"A month!" He breathed the words as if in a dream.
"Yes, a month from to-day. You will go off on a snowshoe journey. You will never return, and they will think that you have died in the deep snows. You have promised me this. And you will not fail me?"
"What I have promised I will do," he replied, and his voice was now as calm as her own. "And for this one month—you are mine!"
"To love as I have given you love, yes."
For a moment he folded her in his arms; and then he drew back her hood so that he might lay a hand on her shining hair, and his eyes were filled with a wonderful illumination as he looked into her upturned face.
"A month is a long time, my Josephine," he whispered. "And after that month there are other months—years and years of them, and through years, if it must be, my hope will live. You cannot destroy it, and some day, somewhere, you will send word to me. Will you promise to do that?"
"If such a thing becomes possible, yes."
"Then I am satisfied," he said. "I am going to fight for you, Josephine. No man ever fought for a woman as I am going to fight for you. I don't know what this strange thing is that separates us. But I can think of nothing terrible enough to frighten me. I am going to fight, mentally and physically, day and night—until you are my own. I cannot lose you now. That will be what God never meant to be. I shall keep all my promises to you. You have given me a month, and much can happen in that time. If at the end of the month I have failed—I will go. But you will not send me away. For I shall win!"

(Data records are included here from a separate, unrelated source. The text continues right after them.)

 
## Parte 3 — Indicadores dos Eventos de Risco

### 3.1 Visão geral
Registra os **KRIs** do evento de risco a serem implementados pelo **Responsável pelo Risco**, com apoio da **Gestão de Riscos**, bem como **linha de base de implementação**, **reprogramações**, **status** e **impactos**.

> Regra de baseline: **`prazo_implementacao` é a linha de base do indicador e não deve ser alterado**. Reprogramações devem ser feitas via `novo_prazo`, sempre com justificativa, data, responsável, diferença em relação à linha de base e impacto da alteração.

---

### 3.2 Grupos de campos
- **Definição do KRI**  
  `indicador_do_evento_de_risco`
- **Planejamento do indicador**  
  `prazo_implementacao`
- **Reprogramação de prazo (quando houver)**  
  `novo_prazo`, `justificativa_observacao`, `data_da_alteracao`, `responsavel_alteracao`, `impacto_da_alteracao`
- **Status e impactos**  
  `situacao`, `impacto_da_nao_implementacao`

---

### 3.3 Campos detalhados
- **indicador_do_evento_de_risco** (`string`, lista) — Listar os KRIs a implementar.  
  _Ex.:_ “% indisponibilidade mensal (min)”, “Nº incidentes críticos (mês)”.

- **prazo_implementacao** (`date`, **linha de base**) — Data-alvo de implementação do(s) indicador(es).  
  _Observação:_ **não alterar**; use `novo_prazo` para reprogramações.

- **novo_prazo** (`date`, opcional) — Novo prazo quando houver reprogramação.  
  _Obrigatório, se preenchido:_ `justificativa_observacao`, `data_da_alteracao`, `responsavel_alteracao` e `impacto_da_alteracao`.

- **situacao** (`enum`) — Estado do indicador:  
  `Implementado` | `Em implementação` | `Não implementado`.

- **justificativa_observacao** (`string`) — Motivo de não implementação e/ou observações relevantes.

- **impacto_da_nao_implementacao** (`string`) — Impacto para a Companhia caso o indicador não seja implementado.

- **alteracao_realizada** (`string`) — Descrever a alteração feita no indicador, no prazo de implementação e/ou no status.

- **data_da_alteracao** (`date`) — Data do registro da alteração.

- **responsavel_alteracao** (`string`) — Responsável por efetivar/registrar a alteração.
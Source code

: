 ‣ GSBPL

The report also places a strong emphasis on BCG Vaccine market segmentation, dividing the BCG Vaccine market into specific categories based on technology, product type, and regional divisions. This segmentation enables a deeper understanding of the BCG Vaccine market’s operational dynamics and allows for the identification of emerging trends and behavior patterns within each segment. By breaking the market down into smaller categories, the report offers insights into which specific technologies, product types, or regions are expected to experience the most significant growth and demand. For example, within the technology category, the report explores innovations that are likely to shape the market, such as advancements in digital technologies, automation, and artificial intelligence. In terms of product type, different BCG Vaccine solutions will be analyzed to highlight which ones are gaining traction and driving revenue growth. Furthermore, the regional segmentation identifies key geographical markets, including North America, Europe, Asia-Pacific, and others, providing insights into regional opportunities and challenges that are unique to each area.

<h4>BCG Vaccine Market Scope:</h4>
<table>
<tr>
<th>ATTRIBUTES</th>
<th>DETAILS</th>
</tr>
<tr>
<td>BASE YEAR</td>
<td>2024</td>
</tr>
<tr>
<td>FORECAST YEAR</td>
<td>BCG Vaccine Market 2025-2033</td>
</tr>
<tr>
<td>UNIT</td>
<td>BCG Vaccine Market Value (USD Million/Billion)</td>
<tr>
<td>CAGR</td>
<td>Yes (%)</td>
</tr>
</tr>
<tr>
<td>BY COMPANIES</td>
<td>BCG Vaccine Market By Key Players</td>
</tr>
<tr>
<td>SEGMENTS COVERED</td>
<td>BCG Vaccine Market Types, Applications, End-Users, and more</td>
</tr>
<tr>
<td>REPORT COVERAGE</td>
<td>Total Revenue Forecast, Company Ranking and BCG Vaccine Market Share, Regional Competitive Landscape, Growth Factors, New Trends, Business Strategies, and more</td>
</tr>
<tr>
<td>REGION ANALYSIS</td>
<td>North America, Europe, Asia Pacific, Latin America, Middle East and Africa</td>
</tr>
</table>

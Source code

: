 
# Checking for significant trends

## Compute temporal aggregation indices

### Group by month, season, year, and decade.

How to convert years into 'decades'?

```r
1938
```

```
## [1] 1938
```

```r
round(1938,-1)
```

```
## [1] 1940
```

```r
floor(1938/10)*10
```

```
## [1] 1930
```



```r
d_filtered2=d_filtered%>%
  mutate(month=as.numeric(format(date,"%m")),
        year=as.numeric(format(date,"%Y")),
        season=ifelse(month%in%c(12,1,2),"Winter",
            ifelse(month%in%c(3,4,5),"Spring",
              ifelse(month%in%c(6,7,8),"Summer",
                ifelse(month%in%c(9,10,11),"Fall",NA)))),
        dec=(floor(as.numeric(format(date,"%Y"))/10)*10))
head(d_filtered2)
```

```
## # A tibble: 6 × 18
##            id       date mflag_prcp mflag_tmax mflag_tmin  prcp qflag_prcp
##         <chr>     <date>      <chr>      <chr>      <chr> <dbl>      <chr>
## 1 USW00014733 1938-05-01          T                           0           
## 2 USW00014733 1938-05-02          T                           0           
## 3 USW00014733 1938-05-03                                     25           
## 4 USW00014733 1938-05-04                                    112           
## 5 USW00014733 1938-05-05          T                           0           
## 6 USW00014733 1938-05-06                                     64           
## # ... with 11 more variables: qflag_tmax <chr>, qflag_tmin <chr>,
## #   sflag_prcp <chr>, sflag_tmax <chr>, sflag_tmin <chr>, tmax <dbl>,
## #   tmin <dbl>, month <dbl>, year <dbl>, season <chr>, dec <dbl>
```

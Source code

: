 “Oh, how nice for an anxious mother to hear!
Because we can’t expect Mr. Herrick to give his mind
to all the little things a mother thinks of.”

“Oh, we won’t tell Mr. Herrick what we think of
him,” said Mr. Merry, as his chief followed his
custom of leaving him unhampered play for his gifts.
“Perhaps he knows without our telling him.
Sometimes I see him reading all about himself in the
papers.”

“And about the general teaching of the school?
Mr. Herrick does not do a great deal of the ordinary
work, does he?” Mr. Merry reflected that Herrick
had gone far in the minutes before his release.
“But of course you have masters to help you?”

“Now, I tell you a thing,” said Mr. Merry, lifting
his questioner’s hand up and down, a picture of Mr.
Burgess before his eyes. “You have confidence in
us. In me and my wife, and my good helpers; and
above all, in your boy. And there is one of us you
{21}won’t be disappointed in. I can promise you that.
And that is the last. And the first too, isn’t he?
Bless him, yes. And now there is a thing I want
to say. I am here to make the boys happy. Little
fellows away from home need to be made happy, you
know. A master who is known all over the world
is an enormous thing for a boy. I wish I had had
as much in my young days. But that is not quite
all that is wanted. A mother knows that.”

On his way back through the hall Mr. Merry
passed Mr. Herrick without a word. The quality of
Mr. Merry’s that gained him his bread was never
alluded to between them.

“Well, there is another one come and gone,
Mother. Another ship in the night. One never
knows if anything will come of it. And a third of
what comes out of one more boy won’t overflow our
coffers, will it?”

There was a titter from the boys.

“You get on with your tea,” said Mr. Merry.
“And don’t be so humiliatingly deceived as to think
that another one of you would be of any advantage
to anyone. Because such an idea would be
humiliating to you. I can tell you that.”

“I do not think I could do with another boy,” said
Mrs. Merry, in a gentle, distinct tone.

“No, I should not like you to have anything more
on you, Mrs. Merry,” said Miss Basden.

So sure was he, so filled with the conviction of his final triumph, so like a god to her in this moment of his greatest strength, that Josephine drew slowly away from him, her breath coming quickly, her eyes filled with the star-like pride and glory of the Woman who has found a Master. For a moment they stood facing each other in the white stillness of the forest, and in that moment there came to them the low and mourning wail of a dog beyond them. And then the full voice of the pack burst through the wilderness, a music that was wild and savage, and yet through which there ran a strange and plaintive note for Josephine.
"They have caught us in the wind," she said, holding out her hand to him. "Come, Philip. I want you to love my beasts."